(Stored data)
>>>>>

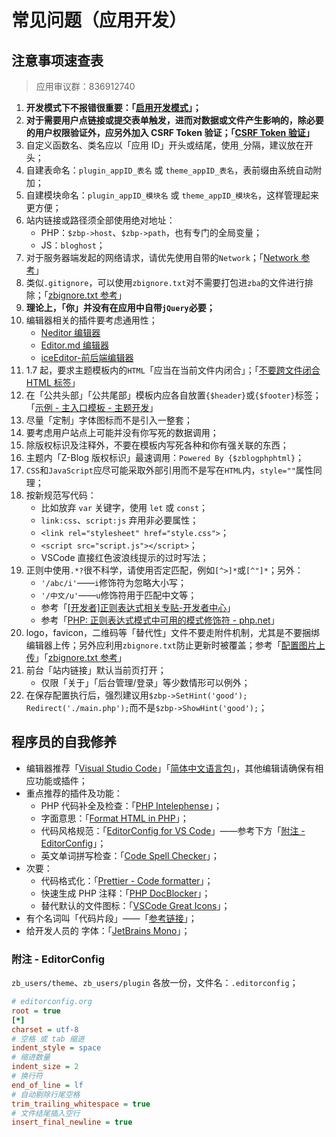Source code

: # 常见问题（应用开发）

## 注意事项速查表

> 应用审议群：836912740

1. **开发模式下不报错很重要：「[启用开发模式](books/dev-05-start?id=开发模式 "启用开发者模式")」；**
2. **对于需要用户点链接或提交表单触发，进而对数据或文件产生影响的，除必要的用户权限验证外，应另外加入 CSRF Token 验证；「[CSRF Token 验证](books/dev-15-plugin?id=csrf-相关-「重要」 "CSRF Token 验证")」**
3. 自定义函数名、类名应以「应用 ID」开头或结尾，使用`_`分隔，建议放在开头；
4. 自建表命名：`plugin_appID_表名` 或 `theme_appID_表名`，表前缀由系统自动附加；
5. 自建模块命名：`plugin_appID_模块名` 或 `theme_appID_模块名`，这样管理起来更方便；
7. 站内链接或路径须全部使用绝对地址：
     - PHP：`$zbp->host`、`$zbp->path`，也有专门的全局变量；
     - JS：`bloghost`；
8. 对于服务器端发起的网络请求，请优先使用自带的`Network`；「[Network 参考](https://bbs.zblogcn.com/thread-102975.html#486171 "Network 参考")」
9. 类似`.gitignore`，可以使用`zbignore.txt`对不需要打包进`zba`的文件进行排除；「[zbignore.txt 参考](https://bbs.zblogcn.com/thread-102780.html "zbignore.txt 参考")」
10. **理论上，「你」并没有在应用中自带`jQuery`必要；**
11. 编辑器相关的插件要考虑通用性；
    - [Neditor 编辑器](https://app.zblogcn.com/?id=1379 "Neditor 编辑器")
    - [Editor.md 编辑器](https://app.zblogcn.com/?id=1408 "Editor.md 编辑器")
    - [iceEditor-前后端编辑器](https://app.zblogcn.com/?id=8400 "iceEditor-前后端编辑器")
12. 1.7 起，要求主题模板内的`HTML`「应当在当前文件内闭合」；「[不要跨文件闭合 HTML 标签](https://bbs.zblogcn.com/thread-101310.html#484040 "不要跨文件闭合 HTML 标签")」
13. 在「公共头部」「公共尾部」模板内应各自放置`{$header}`或`{$footer}`标签；「[示例 - 主入口模板 - 主题开发](books/dev-10-theme?id=%e7%a4%ba%e4%be%8b "示例 - 主入口模板 - 主题开发")」
14. 尽量「定制」字体图标而不是引入一整套；
15. 要考虑用户站点上可能并没有你写死的数据调用；
16. 除版权标识及注释外，不要在模板内写死各种和你有强关联的东西；
17. 主题内「Z-Blog 版权标识」最速调用：`Powered By {$zblogphphtml}`；
18. `CSS`和`JavaScript`应尽可能采取外部引用而不是写在`HTML`内，`style=""`属性同理；
19. 按新规范写代码：
     - 比如放弃 `var` 关键字，使用 `let` 或 `const`；
     - `link:css`、`script:js` 弃用非必要属性；
     - `<link rel="stylesheet" href="style.css">`；
     - `<script src="script.js"></script>`；
     - VSCode 直接红色波浪线提示的过时写法；
20.  正则中使用`.*?`很不科学，请使用否定匹配，例如`[^>]*`或`[^"]*`；另外：
     - `'/abc/i'`——`i`修饰符为忽略大小写；
     - `'/中文/u'`——`u`修饰符用于匹配中文等；
     - 参考「[\[开发者\]正则表达式相关专贴-开发者中心](https://bbs.zblogcn.com/thread-101713.html "\[开发者\]正则表达式相关专贴-开发者中心")」
     - 参考「[PHP: 正则表达式模式中可用的模式修饰符 - php.net](https://www.php.net/manual/zh/reference.pcre.pattern.modifiers.php "PHP: 正则表达式模式中可用的模式修饰符 - php.net")」
21.  logo，favicon，二维码等「替代性」文件不要走附件机制，尤其是不要捆绑编辑器上传；另外应利用`zbignore.txt`防止更新时被覆盖；参考「[配置图片上传](https://bbs.zblogcn.com/thread-101310.html#485997 "【开发者】大概算是进阶建议贴-开发者中心")」「[zbignore.txt 参考](https://bbs.zblogcn.com/thread-102780.html "zbignore.txt 参考")」
22.  前台「站内链接」默认当前页打开；
     - 仅限「关于」「后台管理/登录」等少数情形可以例外；
23.  在保存配置执行后，强烈建议用`$zbp->SetHint('good'); Redirect('./main.php');`而不是`$zbp->ShowHint('good');`；

## 程序员的自我修养

- 编辑器推荐「[Visual Studio Code](https://code.visualstudio.com/ "Visual Studio Code - Code Editing. Redefined")」「[简体中文语言包](https://marketplace.visualstudio.com/items?itemName=MS-CEINTL.vscode-language-pack-zh-hans "Chinese (Simplified) Language Pack for Visual Studio Code - Visual Studio Marketplace")」，其他编辑请确保有相应功能或插件；
- 重点推荐的插件及功能：
  - PHP 代码补全及检查：「[PHP Intelephense](https://marketplace.visualstudio.com/items?itemName=bmewburn.vscode-intelephense-client "PHP Intelephense - Visual Studio Marketplace")」；
  - 字面意思：「[Format HTML in PHP](https://marketplace.visualstudio.com/items?itemName=rifi2k.format-html-in-php "Format HTML in PHP - Visual Studio Marketplace")」；
  - 代码风格规范：「[EditorConfig for VS Code](https://marketplace.visualstudio.com/items?itemName=EditorConfig.EditorConfig "EditorConfig for VS Code - Visual Studio Marketplace")」——参考下方「[附注 - EditorConfig](#附注-editorconfig "附注 - EditorConfig")」；
  - 英文单词拼写检查：「[Code Spell Checker](https://marketplace.visualstudio.com/items?itemName=streetsidesoftware.code-spell-checker "Code Spell Checker - Visual Studio Marketplace")」；
- 次要：
  - 代码格式化：「[Prettier - Code formatter](https://marketplace.visualstudio.com/items?itemName=esbenp.prettier-vscode "Prettier - Code formatter - Visual Studio Marketplace")」；
  - 快速生成 PHP 注释：「[PHP DocBlocker](https://marketplace.visualstudio.com/items?itemName=neilbrayfield.php-docblocker "PHP DocBlocker - Visual Studio Marketplace")」；
  - 替代默认的文件图标：「[VSCode Great Icons](https://marketplace.visualstudio.com/items?itemName=emmanuelbeziat.vscode-great-icons "VSCode Great Icons - Visual Studio Marketplace")」；
- 有个名词叫「代码片段」——「[参考链接](https://bbs.zblogcn.com/thread-101310.html#484331 "参考链接 - 代码片段")」；
- 给开发人员的 字体：「[JetBrains Mono](https://www.jetbrains.com/zh-cn/lp/mono/ "JetBrains Mono: A free and open source typeface for developers | JetBrains: Developer Tools for Professionals and Teams")」；

### 附注 - EditorConfig

`zb_users/theme`、`zb_users/plugin` 各放一份，文件名：`.editorconfig`；

```ini
# editorconfig.org
root = true
[*]
charset = utf-8
# 空格 或 tab 缩进
indent_style = space
# 缩进数量
indent_size = 2
# 换行符
end_of_line = lf
# 自动剔除行尾空格
trim_trailing_whitespace = true
# 文件结尾插入空行
insert_final_newline = true
```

<<<<<

The answer must be every line from the records above that contains the word "marketplace", copied out.

- 编辑器推荐「[Visual Studio Code](https://code.visualstudio.com/ "Visual Studio Code - Code Editing. Redefined")」「[简体中文语言包](https://marketplace.visualstudio.com/items?itemName=MS-CEINTL.vscode-language-pack-zh-hans "Chinese (Simplified) Language Pack for Visual Studio Code - Visual Studio Marketplace")」，其他编辑请确保有相应功能或插件；
  - PHP 代码补全及检查：「[PHP Intelephense](https://marketplace.visualstudio.com/items?itemName=bmewburn.vscode-intelephense-client "PHP Intelephense - Visual Studio Marketplace")」；
  - 字面意思：「[Format HTML in PHP](https://marketplace.visualstudio.com/items?itemName=rifi2k.format-html-in-php "Format HTML in PHP - Visual Studio Marketplace")」；
  - 代码风格规范：「[EditorConfig for VS Code](https://marketplace.visualstudio.com/items?itemName=EditorConfig.EditorConfig "EditorConfig for VS Code - Visual Studio Marketplace")」——参考下方「[附注 - EditorConfig](#附注-editorconfig "附注 - EditorConfig")」；
  - 英文单词拼写检查：「[Code Spell Checker](https://marketplace.visualstudio.com/items?itemName=streetsidesoftware.code-spell-checker "Code Spell Checker - Visual Studio Marketplace")」；
  - 代码格式化：「[Prettier - Code formatter](https://marketplace.visualstudio.com/items?itemName=esbenp.prettier-vscode "Prettier - Code formatter - Visual Studio Marketplace")」；
  - 快速生成 PHP 注释：「[PHP DocBlocker](https://marketplace.visualstudio.com/items?itemName=neilbrayfield.php-docblocker "PHP DocBlocker - Visual Studio Marketplace")」；
  - 替代默认的文件图标：「[VSCode Great Icons](https://marketplace.visualstudio.com/items?itemName=emmanuelbeziat.vscode-great-icons "VSCode Great Icons - Visual Studio Marketplace")」；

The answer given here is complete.